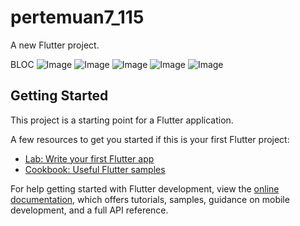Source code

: # pertemuan7_115

A new Flutter project.

BLOC
![Image](https://github.com/user-attachments/assets/4d17dff1-5ab5-46f0-a442-3ba18ca18217)
![Image](https://github.com/user-attachments/assets/a7fae22f-10ac-4f06-80ef-75a47619158f)
![Image](https://github.com/user-attachments/assets/faf04311-a9a3-4d0a-8ee2-b22862235b95)
![Image](https://github.com/user-attachments/assets/98c30c8c-f8e9-44a2-9ba7-24ed856be27a)
![Image](https://github.com/user-attachments/assets/6f676264-8c61-46dc-9f82-5e206a4f799a)

## Getting Started

This project is a starting point for a Flutter application.

A few resources to get you started if this is your first Flutter project:

- [Lab: Write your first Flutter app](https://docs.flutter.dev/get-started/codelab)
- [Cookbook: Useful Flutter samples](https://docs.flutter.dev/cookbook)

For help getting started with Flutter development, view the
[online documentation](https://docs.flutter.dev/), which offers tutorials,
samples, guidance on mobile development, and a full API reference.
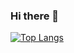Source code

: ### Hi there 👋

[![Top Langs](https://github-readme-stats.vercel.app/api/top-langs/?username=claudi&langs_count=8)](https://github.com/anuraghazra/github-readme-stats)

<!--
**claudi-test/claudi-test** is a ✨ _special_ ✨ repository because its `README.md` (this file) appears on your GitHub profile.

Here are some ideas to get you started:

- 🔭 I’m currently working on ...
- 🌱 I’m currently learning ...
- 👯 I’m looking to collaborate on ...
- 🤔 I’m looking for help with ...
- 💬 Ask me about ...
- 📫 How to reach me: ...
- 😄 Pronouns: ...
- ⚡ Fun fact: ...
-->
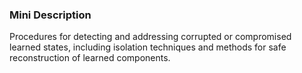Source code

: ### Mini Description

Procedures for detecting and addressing corrupted or compromised learned states, including isolation techniques and methods for safe reconstruction of learned components.
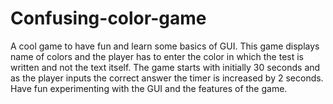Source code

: # Confusing-color-game
A cool game to have fun and learn some basics of GUI.
This game displays name of colors and the player has to enter the color in which the test is written and not the text itself.
The game starts with initially 30 seconds and as the player inputs the correct answer the timer is increased by 2 seconds.
Have fun experimenting with the GUI and the features of the game.
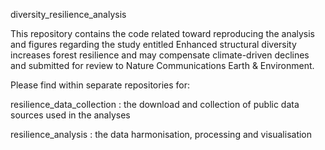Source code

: diversity_resilience_analysis

This repository contains the code related toward reproducing the analysis and figures regarding the study entitled Enhanced structural diversity increases forest resilience and may compensate climate-driven declines and submitted for review to Nature Communications Earth & Environment.

Please find within separate repositories for:

resilience_data_collection : the download and collection of public data sources used in the analyses

resilience_analysis : the data harmonisation, processing and visualisation
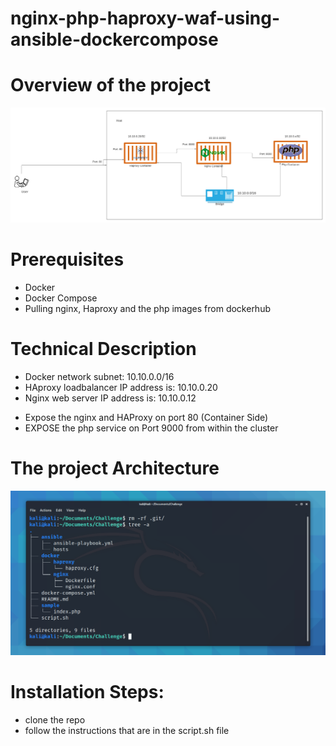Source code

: # nginx-php-haproxy-waf-using-ansible-dockercompose

# Overview of the project

![alt txt](archeticture.png?raw=true)

# Prerequisites

- Docker
- Docker Compose
- Pulling nginx, Haproxy and the php images from dockerhub

# Technical Description

- Docker network subnet: 10.10.0.0/16
- HAproxy loadbalancer IP address is: 10.10.0.20
- Nginx web server IP address is: 10.10.0.12

* Expose the nginx and HAProxy on port 80 (Container Side)
* EXPOSE the php service on Port 9000 from within the cluster

# The project Architecture

![alt text](challenge.png?raw=true)

# Installation Steps:

- clone the repo
- follow the instructions that are in the script.sh file
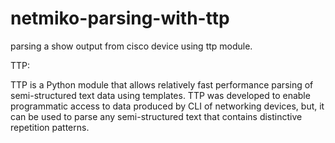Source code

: # netmiko-parsing-with-ttp
parsing a show output from cisco device using ttp module. 

TTP: 

TTP is a Python module that allows relatively fast performance parsing of semi-structured text data using templates. TTP was developed to enable programmatic access to data produced by CLI of networking devices, but, it can be used to parse any semi-structured text that contains distinctive repetition patterns.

--------

TASK STATEMENT ->
What lines in the entries above include the string "text"? Return each one.

WORKED SOLUTION ->
This game displays name of colors and the player has to enter the color in which the test is written and not the text itself.
![alt text](challenge.png?raw=true)
TTP is a Python module that allows relatively fast performance parsing of semi-structured text data using templates. TTP was developed to enable programmatic access to data produced by CLI of networking devices, but, it can be used to parse any semi-structured text that contains distinctive repetition patterns.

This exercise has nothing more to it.